In RELIGION on décembre 11, 2013 at 10:19

 

12.Vay'hi

(Gn, 47, 28    et  sq)

 

Cette paracha est la dernière du Sépher Beréchit. Si l’on considère la structure de ce premier livre du Tanakh, l’on observe que la moitié, ou presque, des parachiot, y est dévolue à l’histoire de Jacob, de ses épouses, et de ses enfants. C’est souligner son importance et la nécessité de l’étudier en profondeur.

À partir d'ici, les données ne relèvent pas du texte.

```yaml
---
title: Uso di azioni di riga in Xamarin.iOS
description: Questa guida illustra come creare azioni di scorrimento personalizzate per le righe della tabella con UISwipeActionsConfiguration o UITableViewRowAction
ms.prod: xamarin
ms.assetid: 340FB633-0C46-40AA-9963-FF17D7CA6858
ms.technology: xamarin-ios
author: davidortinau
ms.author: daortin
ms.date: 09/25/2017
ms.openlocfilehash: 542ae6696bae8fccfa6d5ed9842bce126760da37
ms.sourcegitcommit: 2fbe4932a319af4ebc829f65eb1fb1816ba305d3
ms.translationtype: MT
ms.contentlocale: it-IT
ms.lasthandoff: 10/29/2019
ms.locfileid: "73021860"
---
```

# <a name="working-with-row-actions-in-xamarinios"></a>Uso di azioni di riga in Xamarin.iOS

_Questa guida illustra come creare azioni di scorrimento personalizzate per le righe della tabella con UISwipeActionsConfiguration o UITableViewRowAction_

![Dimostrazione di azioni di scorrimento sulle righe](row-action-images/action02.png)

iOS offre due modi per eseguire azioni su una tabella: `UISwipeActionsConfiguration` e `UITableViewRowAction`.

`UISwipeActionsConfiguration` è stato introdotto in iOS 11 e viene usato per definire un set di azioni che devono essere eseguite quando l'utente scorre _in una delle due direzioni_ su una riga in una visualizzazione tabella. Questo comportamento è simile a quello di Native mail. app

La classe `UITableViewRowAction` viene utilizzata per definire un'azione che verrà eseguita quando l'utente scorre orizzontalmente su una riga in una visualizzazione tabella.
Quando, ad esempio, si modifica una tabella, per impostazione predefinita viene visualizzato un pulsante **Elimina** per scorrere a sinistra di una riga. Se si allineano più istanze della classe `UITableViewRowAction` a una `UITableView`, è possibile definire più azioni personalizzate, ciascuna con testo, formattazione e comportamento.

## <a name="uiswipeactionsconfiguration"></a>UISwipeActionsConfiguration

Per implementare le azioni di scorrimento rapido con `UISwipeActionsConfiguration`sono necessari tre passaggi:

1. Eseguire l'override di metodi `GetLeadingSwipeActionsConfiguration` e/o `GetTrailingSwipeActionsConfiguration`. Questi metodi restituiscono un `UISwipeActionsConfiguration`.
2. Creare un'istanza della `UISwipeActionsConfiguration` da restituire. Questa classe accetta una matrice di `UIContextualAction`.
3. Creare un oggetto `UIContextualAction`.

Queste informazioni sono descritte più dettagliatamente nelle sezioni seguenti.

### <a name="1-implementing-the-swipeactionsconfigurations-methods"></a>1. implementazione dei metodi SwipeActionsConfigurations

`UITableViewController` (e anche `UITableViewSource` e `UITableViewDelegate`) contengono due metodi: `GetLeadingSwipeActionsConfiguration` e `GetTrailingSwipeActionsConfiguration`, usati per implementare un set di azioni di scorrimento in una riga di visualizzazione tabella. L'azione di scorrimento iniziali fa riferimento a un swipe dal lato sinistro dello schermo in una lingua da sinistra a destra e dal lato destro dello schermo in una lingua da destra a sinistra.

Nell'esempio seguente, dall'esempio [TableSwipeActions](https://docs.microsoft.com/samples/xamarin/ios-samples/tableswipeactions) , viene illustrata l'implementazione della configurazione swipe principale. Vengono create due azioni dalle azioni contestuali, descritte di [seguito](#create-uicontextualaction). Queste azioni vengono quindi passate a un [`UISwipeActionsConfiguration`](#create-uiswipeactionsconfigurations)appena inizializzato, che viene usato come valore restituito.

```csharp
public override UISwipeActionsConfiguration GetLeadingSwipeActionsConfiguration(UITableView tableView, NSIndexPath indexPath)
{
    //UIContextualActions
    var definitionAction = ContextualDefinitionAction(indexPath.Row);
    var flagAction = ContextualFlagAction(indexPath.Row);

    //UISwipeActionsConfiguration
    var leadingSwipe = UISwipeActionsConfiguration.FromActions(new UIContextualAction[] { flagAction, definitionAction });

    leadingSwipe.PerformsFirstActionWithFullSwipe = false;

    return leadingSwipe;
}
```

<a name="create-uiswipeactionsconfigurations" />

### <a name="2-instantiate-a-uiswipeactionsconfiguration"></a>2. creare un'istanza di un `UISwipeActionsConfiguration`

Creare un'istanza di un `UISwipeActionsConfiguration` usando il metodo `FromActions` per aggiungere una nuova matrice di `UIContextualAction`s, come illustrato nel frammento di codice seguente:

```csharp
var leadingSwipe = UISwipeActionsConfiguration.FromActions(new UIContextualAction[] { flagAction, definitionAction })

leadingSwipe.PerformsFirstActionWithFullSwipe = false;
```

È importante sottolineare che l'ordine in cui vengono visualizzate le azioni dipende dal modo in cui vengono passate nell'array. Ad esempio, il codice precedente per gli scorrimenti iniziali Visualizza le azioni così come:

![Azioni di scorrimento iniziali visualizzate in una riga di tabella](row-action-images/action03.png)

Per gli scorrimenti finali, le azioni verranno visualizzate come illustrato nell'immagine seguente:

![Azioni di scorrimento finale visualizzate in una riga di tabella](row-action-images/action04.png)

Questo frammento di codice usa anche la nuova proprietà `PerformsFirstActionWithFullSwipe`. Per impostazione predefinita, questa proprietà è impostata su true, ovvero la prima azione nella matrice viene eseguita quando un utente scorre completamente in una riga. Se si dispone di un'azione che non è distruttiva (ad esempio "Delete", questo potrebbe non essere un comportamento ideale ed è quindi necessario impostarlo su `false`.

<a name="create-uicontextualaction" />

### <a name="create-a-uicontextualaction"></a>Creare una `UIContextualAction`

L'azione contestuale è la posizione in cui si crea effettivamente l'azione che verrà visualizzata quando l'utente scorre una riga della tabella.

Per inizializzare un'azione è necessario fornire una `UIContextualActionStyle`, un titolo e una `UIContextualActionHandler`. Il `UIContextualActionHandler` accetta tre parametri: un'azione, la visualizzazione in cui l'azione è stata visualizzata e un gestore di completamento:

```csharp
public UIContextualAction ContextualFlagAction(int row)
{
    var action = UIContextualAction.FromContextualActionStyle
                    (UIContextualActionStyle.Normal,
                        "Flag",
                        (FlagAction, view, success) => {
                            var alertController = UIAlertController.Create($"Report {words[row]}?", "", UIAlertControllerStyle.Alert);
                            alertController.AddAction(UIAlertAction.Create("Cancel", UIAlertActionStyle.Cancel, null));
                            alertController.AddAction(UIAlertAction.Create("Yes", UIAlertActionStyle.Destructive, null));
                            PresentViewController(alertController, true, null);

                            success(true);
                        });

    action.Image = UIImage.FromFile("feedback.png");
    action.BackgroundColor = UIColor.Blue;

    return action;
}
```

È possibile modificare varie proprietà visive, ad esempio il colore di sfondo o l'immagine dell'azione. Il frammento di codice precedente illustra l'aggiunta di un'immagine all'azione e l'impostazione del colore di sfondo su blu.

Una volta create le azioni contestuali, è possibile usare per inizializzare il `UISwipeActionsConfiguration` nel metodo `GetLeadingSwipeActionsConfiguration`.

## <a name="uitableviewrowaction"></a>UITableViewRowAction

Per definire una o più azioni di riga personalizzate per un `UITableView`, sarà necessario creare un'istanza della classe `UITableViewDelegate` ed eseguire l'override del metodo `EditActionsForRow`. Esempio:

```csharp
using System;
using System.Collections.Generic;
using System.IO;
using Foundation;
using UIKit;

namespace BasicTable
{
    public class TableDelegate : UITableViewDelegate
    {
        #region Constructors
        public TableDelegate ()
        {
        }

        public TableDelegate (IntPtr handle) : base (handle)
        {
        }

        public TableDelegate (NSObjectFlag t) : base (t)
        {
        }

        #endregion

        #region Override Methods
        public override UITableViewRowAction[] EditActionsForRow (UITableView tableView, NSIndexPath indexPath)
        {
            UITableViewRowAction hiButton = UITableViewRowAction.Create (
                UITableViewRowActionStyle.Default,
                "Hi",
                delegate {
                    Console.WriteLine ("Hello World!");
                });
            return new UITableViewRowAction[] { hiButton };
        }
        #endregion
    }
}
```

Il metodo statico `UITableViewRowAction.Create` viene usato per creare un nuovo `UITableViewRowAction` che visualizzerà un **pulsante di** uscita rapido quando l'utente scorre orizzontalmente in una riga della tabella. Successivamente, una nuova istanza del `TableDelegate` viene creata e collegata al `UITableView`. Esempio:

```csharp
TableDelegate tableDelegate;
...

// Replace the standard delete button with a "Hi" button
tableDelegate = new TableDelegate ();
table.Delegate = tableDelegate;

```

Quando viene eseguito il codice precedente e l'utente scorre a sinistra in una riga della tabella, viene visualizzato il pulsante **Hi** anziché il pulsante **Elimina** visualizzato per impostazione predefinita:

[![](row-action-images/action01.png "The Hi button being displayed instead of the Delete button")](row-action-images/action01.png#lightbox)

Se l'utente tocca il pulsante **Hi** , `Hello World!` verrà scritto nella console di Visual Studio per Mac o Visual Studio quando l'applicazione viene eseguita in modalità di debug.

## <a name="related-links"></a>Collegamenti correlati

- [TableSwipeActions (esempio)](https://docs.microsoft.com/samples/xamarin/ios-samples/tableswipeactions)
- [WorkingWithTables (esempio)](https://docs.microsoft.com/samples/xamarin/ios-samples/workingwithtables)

Une fois reconnu de ses frères, et ayant retrouvé son père venu en Egypte à sa rencontre, Joseph continue de gouverner le pays sans doute le plus puissant de l’univers habité. Mais si Jacob dans ce même pays, affligé par une famine qui a conduit tout un peuple à se placer en servitude sous le pouvoir de Pharaon, si Jacob peut prendre quelque repos, il entre dans l’ultime phase de la vieillesse, celle qui le rapproche du terme inéluctable. Il lui faut ainsi veiller à la transmission de la bénédiction dont il est le porteur depuis Abraham et Isaac, et avant eux depuis le  premier Homme. Il n’est pas question  de flatter tel ou tel de ses fils. Il lui faut discerner celui d’entre eux qui sera le plus apte à poursuivre en effet cette trans-mission. C’est pourquoi son entretien électif le disposera, sur son lit d’agonie, et tandis que son regard s’obscurcit – comme s’était obscurci le regard de son propre père – face à Joseph qui n’est pas cité selon ses titres quasi-pharaoniques mais exclusivement comme «son fils» (beno).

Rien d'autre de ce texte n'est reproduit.